Adesso che tutto è più difficile si cerca di reagire. «In montagna c´è un tentativo di rinascita - dice Stefano Masini, responsabile economia e ambiente della Coldiretti - ma è necessario prima di tutto un nuovo welfare. Certi prodotti di nicchia hanno trovato un mercato. Ma non riporti i giovani sui monti se non c´è la scuola per i loro figli e se devi fare venti chilometri per trovare un negozio. Il bosco può tornare ad essere produttivo se ci sono sentieri e strade, se il lavoro trova un giusto compenso». Molti i progetti, anche qui in Lunigiana. «Con le biomasse - dice il presidente Valerio Poi - si può produrre energia elettrica. Con un´azienda di 1.000 ettari, con turnazione ventennale, si possono tagliare 50 ettari all´anno. Per ogni ettaro si ricavano 1.000 quintali di prodotto (800 di legno, 200 di ramaglie). Con 50 ettari si tagliano 50.000 quintali all´anno, che producono 600 Kw ora. Moltiplicando per le 8.000 ore annue e per un prezzo di 0,28 euro per Kw ora prodotto, si ottiene una cifra pari a 1.344.000 euro. Con un fatturato così, si creano posti di lavoro.
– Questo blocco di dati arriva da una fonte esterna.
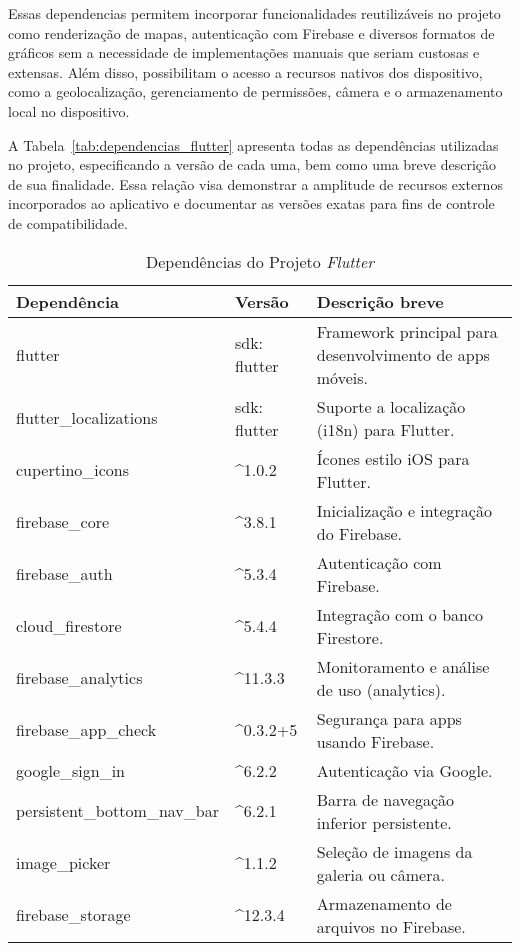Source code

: Essas dependencias permitem incorporar funcionalidades reutilizáveis no projeto 
como renderização de mapas, autenticação com Firebase e diversos formatos de gráficos 
sem a necessidade de implementações manuais que seriam custosas e extensas. 
Além disso, possibilitam o acesso a recursos nativos dos dispositivo, como a 
geolocalização, gerenciamento de permissões, câmera e o armazenamento local no dispositivo.

A Tabela~\ref{tab:dependencias_flutter} apresenta todas as dependências utilizadas 
no projeto, especificando a versão de cada uma, bem como uma breve 
descrição de sua finalidade. Essa relação visa demonstrar a amplitude de recursos externos 
incorporados ao aplicativo e documentar as versões exatas para fins de controle de compatibilidade.

\begin{table}[H]
    \centering
    \caption{Dependências do Projeto \textit{Flutter}}
    \begin{tabular}{|p{4cm}|p{2.5cm}|p{8cm}|}
    \hline
    \textbf{Dependência} & \textbf{Versão} & \textbf{Descrição breve} \\ \hline
    flutter & sdk: flutter & Framework principal para desenvolvimento de apps móveis. \\ \hline
    flutter\_localizations & sdk: flutter & Suporte a localização (i18n) para Flutter. \\ \hline
    cupertino\_icons & \^{}1.0.2 & Ícones estilo iOS para Flutter. \\ \hline
    firebase\_core & \^{}3.8.1 & Inicialização e integração do Firebase. \\ \hline
    firebase\_auth & \^{}5.3.4 & Autenticação com Firebase. \\ \hline
    cloud\_firestore & \^{}5.4.4 & Integração com o banco Firestore. \\ \hline
    firebase\_analytics & \^{}11.3.3 & Monitoramento e análise de uso (analytics). \\ \hline
    firebase\_app\_check & \^{}0.3.2+5 & Segurança para apps usando Firebase. \\ \hline
    google\_sign\_in & \^{}6.2.2 & Autenticação via Google. \\ \hline
    persistent\_bottom\_nav\_bar & \^{}6.2.1 & Barra de navegação inferior persistente. \\ \hline
    image\_picker & \^{}1.1.2 & Seleção de imagens da galeria ou câmera. \\ \hline
    firebase\_storage & \^{}12.3.4 & Armazenamento de arquivos no Firebase. \\ \hline

\end{tabular}
\end{table}
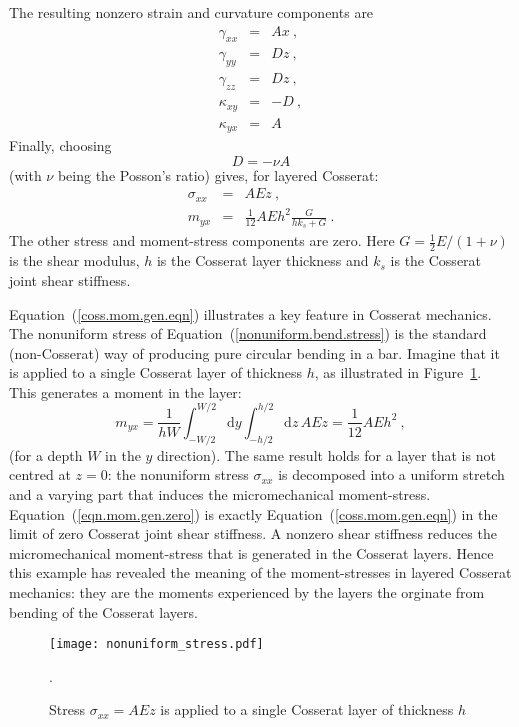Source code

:\documentclass[]{scrreprt}
\begin{document}
The resulting nonzero strain and curvature components are
\begin{eqnarray}
\gamma_{xx} & = & Ax \ , \\
\gamma_{yy} & = & Dz \ , \\
\gamma_{zz} & = & Dz \ , \\
\kappa_{xy} & = & -D \ , \\
\kappa_{yx} & = & A
\end{eqnarray}
Finally, choosing
\begin{equation}
D = -\nu A
\end{equation}
(with $\nu$ being the Posson's ratio) gives, for layered Cosserat:
\begin{eqnarray}
\sigma_{xx} & = & AEz
\label{nonuniform.bend.stress} \ , \\
m_{yx} & = & \mbox{$\frac{1}{12}$}AEh^{2} \frac{G}{hk_{s} + G} \ .
\label{coss.mom.gen.eqn}
\end{eqnarray}
The other stress and moment-stress components are zero.  Here $G =
\frac{1}{2}E/(1+\nu)$ is the shear modulus, $h$ is the Cosserat layer
thickness and $k_{s}$ is the Cosserat joint shear stiffness.

Equation~(\ref{coss.mom.gen.eqn}) illustrates a key feature in Cosserat
mechanics.  The nonuniform stress of
Equation~(\ref{nonuniform.bend.stress}) is the standard (non-Cosserat)
way of producing pure circular bending in a bar.  Imagine that it is
applied to a single Cosserat layer of thickness $h$, as illustrated in
Figure~\ref{nonuniform_stress.fig}.  This generates a moment in the layer:
\begin{equation}
m_{yx} =
\frac{1}{hW}\int_{-W/2}^{W/2}\mathrm{d}y\int_{-h/2}^{h/2}\mathrm{d}z\,
AEz = \mbox{$\frac{1}{12}$}AEh^{2} \ ,
\label{eqn.mom.gen.zero}
\end{equation}
(for a depth $W$ in the $y$ direction).  The same result holds for a
layer that is not centred at $z=0$: the nonuniform stress
$\sigma_{xx}$ is decomposed into a uniform stretch and a varying part
that induces the micromechanical moment-stress.
Equation~(\ref{eqn.mom.gen.zero}) is exactly
Equation~(\ref{coss.mom.gen.eqn}) in the limit of zero Cosserat joint
shear stiffness.  A nonzero shear stiffness reduces the
micromechanical moment-stress that is generated in the Cosserat
layers.  Hence this example has revealed the meaning of the
moment-stresses in layered Cosserat mechanics: they are the moments
experienced by the layers the orginate from bending of the Cosserat layers.

\begin{figure}[htb]
\begin{center}
\texttt{[image: nonuniform\_stress.pdf]}
\caption{Stress $\sigma_{xx}=AEz$ is applied to a single Cosserat
  layer of thickness $h$}.
\label{nonuniform_stress.fig}
\end{center}
\end{figure}
\end{document}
Ma mancano gli investimenti: la Pac, politica agricola comunitaria, continua a finanziare solo i contadini di pianura». Franco Seratti Pianieri di Vresola, 28 anni, è l´ultimo pastore rimasto nella valle. «Qui c´erano 40 famiglie e 40 aziende agricole. Sono rimasto io con le mie 140 pecore e le porto a pascolare girando fra campi invasi dal bosco. Forse avevano ragione i miei compagni delle elementari: sono andati via tutti».